§ **Work instruction**
Under this line are the records; repeat exactly the lines starting at the one containing "6. Eksperyment 3: Generowanie" and ending at the one containing "Para que eu possa confirmar o Logradouro", omitting pictures.

Saved data entries:
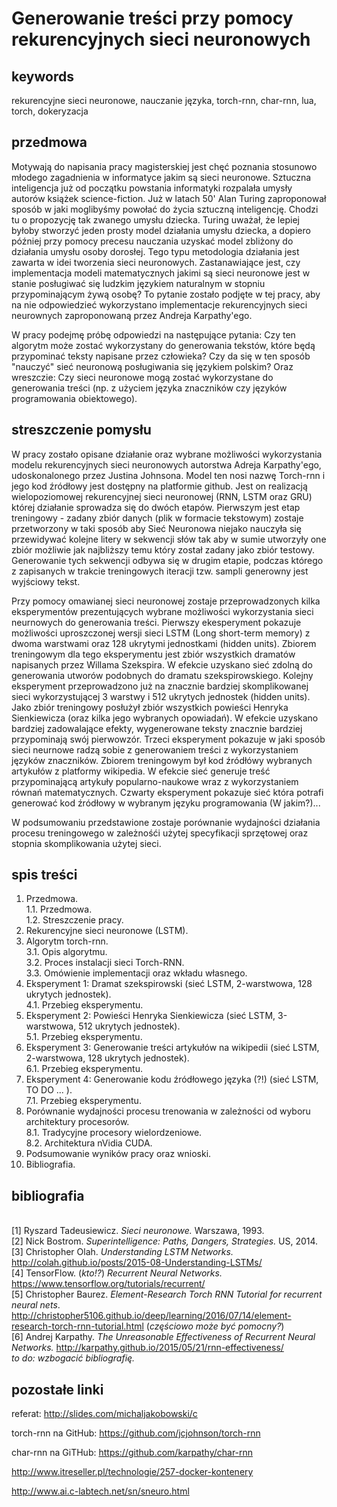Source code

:# Generowanie treści przy pomocy rekurencyjnych sieci neuronowych

## keywords
rekurencyjne sieci neuronowe, nauczanie języka, torch-rnn, char-rnn, lua, torch, dokeryzacja

## przedmowa
Motywają do napisania pracy magisterskiej jest chęć poznania stosunowo młodego zagadnienia w informatyce jakim są sieci neuronowe. Sztuczna inteligencja już od początku powstania informatyki rozpalała umysły autorów książek science-fiction. Już w latach 50' Alan Turing zaproponował sposób w jaki moglibyśmy powołać do życia sztuczną inteligencję. Chodzi tu o propozycję tak zwanego umysłu dziecka. Turing uważał, że lepiej byłoby stworzyć jeden prosty model działania umysłu dziecka, a dopiero później przy pomocy precesu nauczania uzyskać model zbliżony do działania umysłu osoby dorosłej. Tego typu metodologia działania jest zawarta w idei tworzenia sieci neuronowych. Zastanawiające jest, czy implementacja modeli matematycznych jakimi są sieci neuronowe jest w stanie posługiwać się ludzkim językiem naturalnym w stopniu przypominającym żywą osobę? To pytanie zostało podjęte w tej pracy, aby na nie odpowiedzieć wykorzystano implementacje rekurencyjnych sieci neurownych zaproponowaną przez Andreja Karpathy'ego.

W pracy podejmę próbę odpowiedzi na następujące pytania: Czy ten algorytm może zostać wykorzystany do generowania tekstów, które będą przypominać teksty napisane przez człowieka? Czy da się w ten sposób "nauczyć" sieć neuronową posługiwania się językiem polskim? Oraz wreszczie: Czy sieci neuronowe mogą zostać wykorzystane do generowania treści (np. z użyciem języka znaczników czy języków programowania obiektowego).

## streszczenie pomysłu
W pracy zostało opisane działanie oraz wybrane możliwości wykorzystania modelu rekurencyjnych sieci neuronowych autorstwa Adreja Karpathy'ego, udoskonalonego przez Justina Johnsona. Model ten nosi nazwę Torch-rnn i jego kod źródłowy jest dostępny na platformie github. Jest on realizacją wielopoziomowej rekurencyjnej sieci neuronowej (RNN, LSTM oraz GRU) której działanie sprowadza się do dwóch etapów. Pierwszym jest etap treningowy - zadany zbiór danych (plik w formacie tekstowym) zostaje przetworzony w taki sposób aby Sieć Neuronowa niejako nauczyła się przewidywać kolejne litery w sekwencji słów tak aby w sumie utworzyły one zbiór możliwie jak najbliższy temu który został zadany jako zbiór testowy. Generowanie tych sekwencji odbywa się w drugim etapie, podczas którego z zapisanych w trakcie treningowych iteracji tzw. sampli generowny jest wyjściowy tekst.

Przy pomocy omawianej sieci neuronowej zostaje przeprowadzonych kilka eksperymentów prezentujących wybrane możliwości wykorzystania sieci neurnowych do generowania treści. Pierwszy ekesperyment pokazuje możliwości uproszczonej wersji sieci LSTM (Long short-term memory) z dwoma warstwami oraz 128 ukrytymi jednostkami (hidden units). Zbiorem treningowym dla tego eksperymentu jest zbiór wszystkich dramatów napisanych przez Willama Szekspira. W efekcie uzyskano sieć zdolną do generowania utworów podobnych do dramatu szekspirowskiego. Kolejny eksperyment przeprowadzono już na znacznie bardziej skomplikowanej sieci wykorzystującej 3 warstwy i 512 ukrytych jednostek (hidden units). Jako zbiór treningowy posłużył zbiór wszystkich powieści Henryka Sienkiewicza (oraz kilka jego wybranych opowiadań). W efekcie uzyskano bardziej zadowalające efekty, wygenerowane teksty znacznie bardziej przypominają swój pierwowzór. Trzeci eksperyment pokazuje w jaki sposób sieci neurnowe radzą sobie z generowaniem treści z wykorzystaniem języków znaczników. Zbiorem treningowym był kod źródłówy wybranych artykułów z platformy wikipedia. W efekcie sieć generuje treść przypominającą artykuły popularno-naukowe wraz z wykorzystaniem równań matematycznych. Czwarty eksperyment pokazuje sieć która potrafi generować kod źródłowy w wybranym języku programowania (W jakim?)...

W podsumowaniu przedstawione zostaje porównanie wydajności działania procesu treningowego w zależnośći użytej specyfikacji sprzętowej oraz stopnia skomplikowania użytej sieci. 

## spis treści
1. Przedmowa.
<br />1.1. Przedmowa.
<br />1.2. Streszczenie pracy.
2. Rekurencyjne sieci neuronowe (LSTM).
3. Algorytm torch-rnn.
<br />3.1. Opis algorytmu.
<br />3.2. Proces instalacji sieci Torch-RNN.
<br />3.3. Omówienie implementacji oraz wkładu własnego.
4. Eksperyment 1: Dramat szekspirowski (sieć LSTM, 2-warstwowa, 128 ukrytych jednostek).
<br />4.1. Przebieg eksperymentu.
5. Eksperyment 2: Powieści Henryka Sienkiewicza (sieć LSTM, 3-warstwowa, 512 ukrytych jednostek).
<br />5.1. Przebieg eksperymentu.
6. Eksperyment 3: Generowanie treści artykułów na wikipedii (sieć LSTM, 2-warstwowa, 128 ukrytych jednostek).
<br />6.1. Przebieg eksperymentu.
7. Eksperyment 4: Generowanie kodu źródłowego języka (?!) (sieć LSTM, TO DO ... ).
<br />7.1. Przebieg eksperymentu.
8. Porównanie wydajności procesu trenowania w zależności od wyboru architektury procesorów.
<br />8.1. Tradycyjne procesory wielordzeniowe.
<br />8.2. Architektura nVidia CUDA.
9. Podsumowanie wyników pracy oraz wnioski.
10. Bibliografia.

## bibliografia

<br />[1] Ryszard Tadeusiewicz. <i>Sieci neuronowe.</i> Warszawa, 1993.
<br />[2] Nick Bostrom. <i>Superintelligence: Paths, Dangers, Strategies.</i> US, 2014.
<br />[3] Christopher Olah. <i>Understanding LSTM Networks.</i> http://colah.github.io/posts/2015-08-Understanding-LSTMs/
<br />[4] TensorFlow. (<i>kto!?</i>) <i>Recurrent Neural Networks.</i> https://www.tensorflow.org/tutorials/recurrent/
<br />[5] Christopher Baurez. <i>Element-Research Torch RNN Tutorial for recurrent neural nets</i>. http://christopher5106.github.io/deep/learning/2016/07/14/element-research-torch-rnn-tutorial.html (<i>częściowo może być pomocny?</i>)
<br />[6] Andrej Karpathy. <i>The Unreasonable Effectiveness of Recurrent Neural Networks.</i> http://karpathy.github.io/2015/05/21/rnn-effectiveness/
<br /><i>to do: wzbogacić bibliografię.</i>


## pozostałe linki
referat: http://slides.com/michaljakobowski/c

torch-rnn na GitHub: https://github.com/jcjohnson/torch-rnn

char-rnn na GiTHub: https://github.com/karpathy/char-rnn

http://www.itreseller.pl/technologie/257-docker-kontenery

http://www.ai.c-labtech.net/sn/sneuro.html

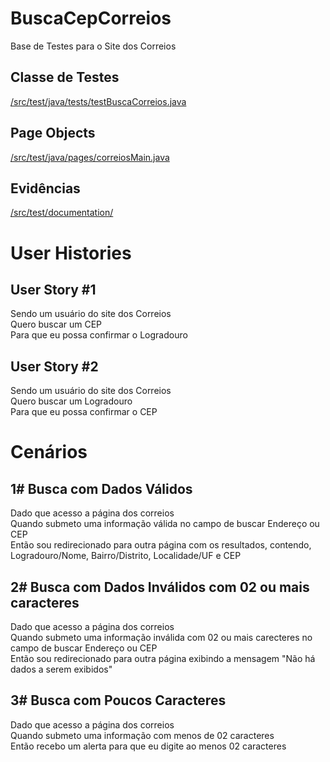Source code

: # BuscaCepCorreios
Base de Testes para o Site dos Correios

## Classe de Testes
[/src/test/java/tests/testBuscaCorreios.java](https://github.com/frpepicon/BuscaCepCorreios/blob/main/src/test/java/tests/testBuscaCorreios.java)

## Page Objects
[/src/test/java/pages/correiosMain.java](https://github.com/frpepicon/BuscaCepCorreios/blob/main/src/test/java/pages/correiosMain.java)

## Evidências
[/src/test/documentation/](https://github.com/frpepicon/BuscaCepCorreios/tree/main/src/test/documentation)

# User Histories

## User Story #1
Sendo um usuário do site dos Correios<br />
Quero buscar um CEP<br />
Para que eu possa confirmar o Logradouro

## User Story #2
Sendo um usuário do site dos Correios<br />
Quero buscar um Logradouro<br />
Para que eu possa confirmar o CEP

# Cenários

## 1# Busca com Dados Válidos
Dado que acesso a página dos correios<br />
Quando submeto uma informação válida no campo de buscar Endereço ou CEP<br />
Então sou redirecionado para outra página com os resultados, contendo, Logradouro/Nome, Bairro/Distrito, Localidade/UF e CEP

## 2# Busca com Dados Inválidos com 02 ou mais caracteres
Dado que acesso a página dos correios<br />
Quando submeto uma informação inválida com 02 ou mais carecteres no campo de buscar Endereço ou CEP<br />
Então sou redirecionado para outra página exibindo a mensagem "Não há dados a serem exibidos"

## 3# Busca com Poucos Caracteres
Dado que acesso a página dos correios<br />
Quando submeto uma informação com menos de 02 caracteres<br />
Então recebo um alerta para que eu digite ao menos 02 caracteres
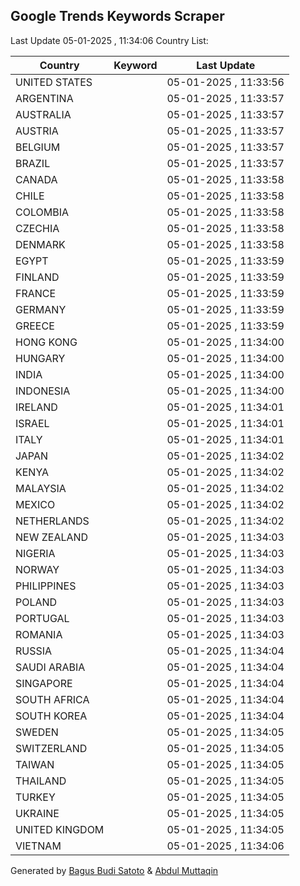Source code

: 
## Google Trends Keywords Scraper

Last Update 05-01-2025 , 11:34:06
Country List:

| Country | Keyword | Last Update |
| --- | --- | --- |
| UNITED STATES |  | 05-01-2025 , 11:33:56 |
| ARGENTINA |  | 05-01-2025 , 11:33:57 |
| AUSTRALIA |  | 05-01-2025 , 11:33:57 |
| AUSTRIA |  | 05-01-2025 , 11:33:57 |
| BELGIUM |  | 05-01-2025 , 11:33:57 |
| BRAZIL |  | 05-01-2025 , 11:33:57 |
| CANADA |  | 05-01-2025 , 11:33:58 |
| CHILE |  | 05-01-2025 , 11:33:58 |
| COLOMBIA |  | 05-01-2025 , 11:33:58 |
| CZECHIA |  | 05-01-2025 , 11:33:58 |
| DENMARK |  | 05-01-2025 , 11:33:58 |
| EGYPT |  | 05-01-2025 , 11:33:59 |
| FINLAND |  | 05-01-2025 , 11:33:59 |
| FRANCE |  | 05-01-2025 , 11:33:59 |
| GERMANY |  | 05-01-2025 , 11:33:59 |
| GREECE |  | 05-01-2025 , 11:33:59 |
| HONG KONG |  | 05-01-2025 , 11:34:00 |
| HUNGARY |  | 05-01-2025 , 11:34:00 |
| INDIA |  | 05-01-2025 , 11:34:00 |
| INDONESIA |  | 05-01-2025 , 11:34:00 |
| IRELAND |  | 05-01-2025 , 11:34:01 |
| ISRAEL |  | 05-01-2025 , 11:34:01 |
| ITALY |  | 05-01-2025 , 11:34:01 |
| JAPAN |  | 05-01-2025 , 11:34:02 |
| KENYA |  | 05-01-2025 , 11:34:02 |
| MALAYSIA |  | 05-01-2025 , 11:34:02 |
| MEXICO |  | 05-01-2025 , 11:34:02 |
| NETHERLANDS |  | 05-01-2025 , 11:34:02 |
| NEW ZEALAND |  | 05-01-2025 , 11:34:03 |
| NIGERIA |  | 05-01-2025 , 11:34:03 |
| NORWAY |  | 05-01-2025 , 11:34:03 |
| PHILIPPINES |  | 05-01-2025 , 11:34:03 |
| POLAND |  | 05-01-2025 , 11:34:03 |
| PORTUGAL |  | 05-01-2025 , 11:34:03 |
| ROMANIA |  | 05-01-2025 , 11:34:03 |
| RUSSIA |  | 05-01-2025 , 11:34:04 |
| SAUDI ARABIA |  | 05-01-2025 , 11:34:04 |
| SINGAPORE |  | 05-01-2025 , 11:34:04 |
| SOUTH AFRICA |  | 05-01-2025 , 11:34:04 |
| SOUTH KOREA |  | 05-01-2025 , 11:34:04 |
| SWEDEN |  | 05-01-2025 , 11:34:05 |
| SWITZERLAND |  | 05-01-2025 , 11:34:05 |
| TAIWAN |  | 05-01-2025 , 11:34:05 |
| THAILAND |  | 05-01-2025 , 11:34:05 |
| TURKEY |  | 05-01-2025 , 11:34:05 |
| UKRAINE |  | 05-01-2025 , 11:34:05 |
| UNITED KINGDOM |  | 05-01-2025 , 11:34:05 |
| VIETNAM |  | 05-01-2025 , 11:34:06 |

Generated by [Bagus Budi Satoto](https://github.com/bagussatoto/) & [Abdul Muttaqin](https://github.com/fdciabdul/)
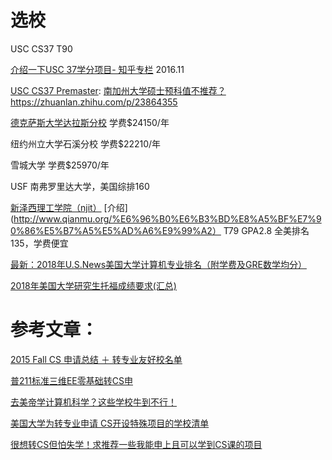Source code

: # 选校 

USC CS37 T90

[介绍一下USC 37学分项目- 知乎专栏](https://zhuanlan.zhihu.com/p/23864355) 2016.11   

[USC CS37 Premaster](http://international.usc.edu/pre-masters-program/): 
[南加州大学硕士预科值不推荐？](https://www.zhihu.com/question/26866303) 
https://zhuanlan.zhihu.com/p/23864355 

[德克萨斯大学达拉斯分校]() 学费$24150/年

纽约州立大学石溪分校   学费$22210/年

雪城大学   学费$25970/年

 USF 南弗罗里达大学，美国综排160

[新泽西理工学院（njit）](http://www6.njit.edu/admissions/graduate/howtoapply/criteria/masters-programs.php) [介绍](http://www.qianmu.org/%E6%96%B0%E6%B3%BD%E8%A5%BF%E7%90%86%E5%B7%A5%E5%AD%A6%E9%99%A2） T79 GPA2.8 全美排名135，学费便宜

[最新：2018年U.S.News美国大学计算机专业排名（附学费及GRE数学均分）](http://www.zmnedu.com/yjs/lxzy/39826.html)

[2018年美国大学研究生托福成绩要求(汇总)](http://toefl.koolearn.com/20170728/818400.html)


# 参考文章：

[2015 Fall CS 申请总结 ＋ 转专业友好校名单](https://www.mitbbs.com/clubarticle_t/biojailbreak/149229.html)

[普211标准三维EE零基础转CS申](http://blog.csdn.net/shenziheng1/article/details/51088432)

[去美帝学计算机科学？这些学校牛到不行！](http://www.sohu.com/a/129574303_372460)  

[美国大学为转专业申请 CS开设特殊项目的学校清单](https://zhuanlan.zhihu.com/p/27539443)

[很想转CS但怕失学！求推荐一些我能申上且可以学到CS课的项目](http://www.1point3acres.com/bbs/thread-147816-1-1.html)
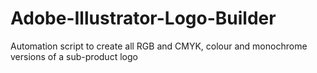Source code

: # Adobe-Illustrator-Logo-Builder
Automation script to create all RGB and CMYK, colour and monochrome versions of a sub-product logo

§ **Worked solution**
6. Eksperyment 3: Generowanie treści artykułów na wikipedii (sieć LSTM, 2-warstwowa, 128 ukrytych jednostek).
<br />6.1. Przebieg eksperymentu.
7. Eksperyment 4: Generowanie kodu źródłowego języka (?!) (sieć LSTM, TO DO ... ).
<br />7.1. Przebieg eksperymentu.
8. Porównanie wydajności procesu trenowania w zależności od wyboru architektury procesorów.
<br />8.1. Tradycyjne procesory wielordzeniowe.
<br />8.2. Architektura nVidia CUDA.
9. Podsumowanie wyników pracy oraz wnioski.
10. Bibliografia.

## bibliografia

<br />[1] Ryszard Tadeusiewicz. <i>Sieci neuronowe.</i> Warszawa, 1993.
<br />[2] Nick Bostrom. <i>Superintelligence: Paths, Dangers, Strategies.</i> US, 2014.
<br />[3] Christopher Olah. <i>Understanding LSTM Networks.</i> http://colah.github.io/posts/2015-08-Understanding-LSTMs/
<br />[4] TensorFlow. (<i>kto!?</i>) <i>Recurrent Neural Networks.</i> https://www.tensorflow.org/tutorials/recurrent/
<br />[5] Christopher Baurez. <i>Element-Research Torch RNN Tutorial for recurrent neural nets</i>. http://christopher5106.github.io/deep/learning/2016/07/14/element-research-torch-rnn-tutorial.html (<i>częściowo może być pomocny?</i>)
<br />[6] Andrej Karpathy. <i>The Unreasonable Effectiveness of Recurrent Neural Networks.</i> http://karpathy.github.io/2015/05/21/rnn-effectiveness/
<br /><i>to do: wzbogacić bibliografię.</i>


## pozostałe linki
referat: http://slides.com/michaljakobowski/c

torch-rnn na GitHub: https://github.com/jcjohnson/torch-rnn

char-rnn na GiTHub: https://github.com/karpathy/char-rnn

http://www.itreseller.pl/technologie/257-docker-kontenery

http://www.ai.c-labtech.net/sn/sneuro.html

Source code

: # BuscaCepCorreios
Base de Testes para o Site dos Correios

## Classe de Testes
[/src/test/java/tests/testBuscaCorreios.java](https://github.com/frpepicon/BuscaCepCorreios/blob/main/src/test/java/tests/testBuscaCorreios.java)

## Page Objects
[/src/test/java/pages/correiosMain.java](https://github.com/frpepicon/BuscaCepCorreios/blob/main/src/test/java/pages/correiosMain.java)

## Evidências
[/src/test/documentation/](https://github.com/frpepicon/BuscaCepCorreios/tree/main/src/test/documentation)

# User Histories

## User Story #1
Sendo um usuário do site dos Correios<br />
Quero buscar um CEP<br />
Para que eu possa confirmar o Logradouro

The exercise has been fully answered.